VCF to TileDB Import Usage - GenomicsDB/GenomicsSampleAPIs GitHub Wiki

The VCF import process sorts, indexes, and compresses input VCFs, registers the appropriate items with MetaDB, produces the required configs for proper loading into TileDB, and (optionally) uses these configs to load the CSV into a specified TileDB array. A user can choose to either:

  1. Perform a complete create and load process using vcf2tile.py to populate metadb, generate the required configs, and load Genomics DB.
  2. Use vcf2tile.py to populate metadb and generate the required configs, but load Genomics DB using Genomics DB commands - see Loading Genomics DB section for details.

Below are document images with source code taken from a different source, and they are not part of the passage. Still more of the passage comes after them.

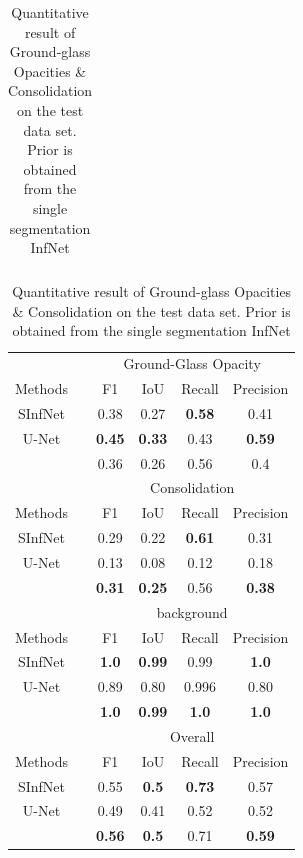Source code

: \begin{table}[!h]
\begin{tabular}{| c | c || c c c c || c c c c |}
	\end{tabular}
	\caption{Quantitative result of Ground-glass Opacities \& Consolidation on the test data set. Prior is obtained from the single segmentation InfNet}
	\label{tab:multi-weakprior}
\end{table}

\begin{table}[!h]
	\centering
	
	\begin{tabular}{| c | c ||  c c c c |}
		\hline
		& &\multicolumn{4}{c|}{Ground-Glass Opacity }\\ \cline{3-6}
		Methods & & F1 & IoU & Recall & Precision \\\hline
		SInfNet &  & 0.38 & 0.27 & \textbf{0.58} & 0.41 \\ \hline
		U-Net & & \textbf{0.45} &\textbf{0.33} & 0.43 & \textbf{0.59} \\ \hline \hline
		\textcolor{blue}{\vtop{\hbox{\strut SSInfNet}\hbox{\strut }}} &  & 0.36 &0.26 & 0.56 & 0.4 \\ \hline \hline \hline
		
		
		& & \multicolumn{4}{c|}{Consolidation}\\ \cline{3-6}
		Methods & & F1 & IoU & Recall & Precision \\ \hline 
		SInfNet &  & 0.29 & 0.22 & \textbf{0.61} & 0.31  \\ \hline
		U-Net & & 0.13 & 0.08 & 0.12 & 0.18 \\ \hline \hline
		\textcolor{blue}{\vtop{\hbox{\strut SSInfNet}\hbox{\strut }}} &  & \textbf{0.31} & \textbf{0.25} & 0.56 & \textbf{0.38} \\ \hline \hline \hline
		
		
		& & \multicolumn{4}{c|}{background}\\ \cline{3-6}
		Methods & & F1 & IoU & Recall & Precision \\ \hline 
		SInfNet &  & \textbf{1.0} & \textbf{0.99}  & 0.99 & \textbf{1.0} \\ \hline
		U-Net & & 0.89 & 0.80 & 0.996 & 0.80 \\ \hline \hline
		\textcolor{blue}{\vtop{\hbox{\strut SSInfNet}\hbox{\strut }}} &  &  \textbf{1.0} & \textbf{0.99} & \textbf{1.0} & \textbf{1.0} \\ \hline \hline \hline
		
		
		& &\multicolumn{4}{c|}{Overall}\\ \cline{3-6}
		Methods & & F1 & IoU & Recall & Precision \\\hline
		SInfNet &  & 0.55 & \textbf{0.5} & \textbf{0.73} & 0.57   \\ \hline
		U-Net & & 0.49 & 0.41 & 0.52 & 0.52 \\ \hline \hline
		\textcolor{blue}{\vtop{\hbox{\strut SSInfNet}\hbox{\strut }}} &  & \textbf{0.56} & \textbf{0.5} & 0.71 & \textbf{0.59}  \\ \hline
		
		
	\end{tabular}
	\caption{Quantitative result of Ground-glass Opacities \& Consolidation on the test data set. Prior is obtained from the single segmentation InfNet}
	\label{tab:multi-weakprior}
\end{table}
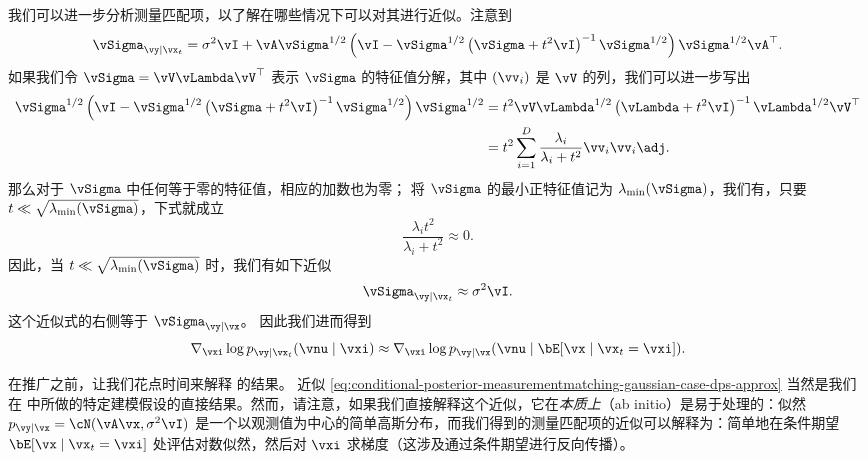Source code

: \documentclass[../../book-main_zh.tex]{subfiles}
\begin{document}
\begin{example}
    我们可以进一步分析测量匹配项，以了解在哪些情况下可以对其进行近似。注意到
    \begin{equation}
        \vSigma_{\vy \mid \vx_t}
        =
        \sigma^2 \vI + \vA\vSigma^{1/2} \left(
            \vI - \vSigma^{1/2}\left(
                \vSigma + t^2 \vI
            \right)^{-1}
            \vSigma^{1/2}
        \right)\vSigma^{1/2}\vA^\top.
    \end{equation}
    如果我们令 $\vSigma = \vV \vLambda \vV^\top$ 表示 $\vSigma$ 的特征值分解，其中 $(\vv_i)$ 是 $\vV$ 的列，我们可以进一步写出
    \begin{align}
        \vSigma^{1/2}\left(
            \vI - \vSigma^{1/2}\left(
                \vSigma + t^2 \vI
            \right)^{-1}
            \vSigma^{1/2}
        \right) \vSigma^{1/2}
        &=
        t^2 \vV \vLambda^{1/2}\left(
            \vLambda + t^2 \vI
        \right)^{-1}
        \vLambda^{1/2}
        \vV^\top
        \\
        &=
        t^2 \sum_{i=1}^D
        \frac{\lambda_i}{\lambda_i + t^2}
        \vv_i \vv_i\adj.
    \end{align}
    那么对于 $\vSigma$ 中任何等于零的特征值，相应的加数也为零；
    将 $\vSigma$ 的最小正特征值记为 $\lambda_{\min}(\vSigma)$，我们有，只要 $t \ll
    \sqrt{\lambda_{\min}(\vSigma)}$，下式就成立
    \begin{equation}
        \frac{\lambda_i t^2}{\lambda_i + t^2} \approx 0.
    \end{equation}
    因此，当 $t \ll \sqrt{\lambda_{\min}(\vSigma)}$ 时，我们有如下近似
    \begin{equation}
        \vSigma_{\vy \mid \vx_t} \approx \sigma^2 \vI.
    \end{equation}
    这个近似式的右侧等于
    $\vSigma_{\vy \mid \vx}$。
    因此我们进而得到
    \begin{equation}
        \nabla_{\vxi} \log p_{\vy \mid \vx_t}(\vnu \mid \vxi)
        \approx
        \nabla_{\vxi} \log p_{\vy \mid \vx}(\vnu \mid \bE[\vx \mid
        \vx_t = \vxi]).
        \label{eq:conditional-posterior-measurementmatching-gaussian-case-dps-approx}
    \end{equation}

\end{example}

在推广之前，让我们花点时间来解释
 的结果。
近似
\eqref{eq:conditional-posterior-measurementmatching-gaussian-case-dps-approx}
当然是我们在  中所做的特定建模假设的直接结果。然而，请注意，如果我们直接解释这个近似，它在\textit{本质上}（ab initio）是易于处理的：似然 $p_{\vy \mid \vx} = \cN(\vA\vx, \sigma^2 \vI)$ 是一个以观测值为中心的简单高斯分布，而我们得到的测量匹配项的近似可以解释为：简单地在条件期望 $\bE[\vx \mid \vx_t = \vxi]$ 处评估对数似然，然后对 $\vxi$ 求梯度（这涉及通过条件期望进行反向传播）。
\end{document}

General Requirements for VCF Import

  1. Create a TileDB Workspace if one doesn't already exist. Note that there can be multiple arrays in a given Workspace. Assuming GenomicsDB/bin is in your path (export PATH=/path/to/GenomicsDB/bin:$PATH) run: create_tiledb_workspace /path/to/desired/Workspace. The workspace cannot already exist.
  2. Edit utils/example_configs/load_to_tile.cfg to reflect the correct paths, as well as optional preferred settings.
  3. Edit the tile loader json (as identified in load_to_tile.cfg) to specify the workspace and array name, as well as any desired optional settings. See GenomicsDB documetation for more information on these fields.
  4. Specify a vcf config file as seen in the example, ie. store/utils/example_configs/vcf_import.config. More information here.
  5. Make sure the workspace and array names are consist across all config files.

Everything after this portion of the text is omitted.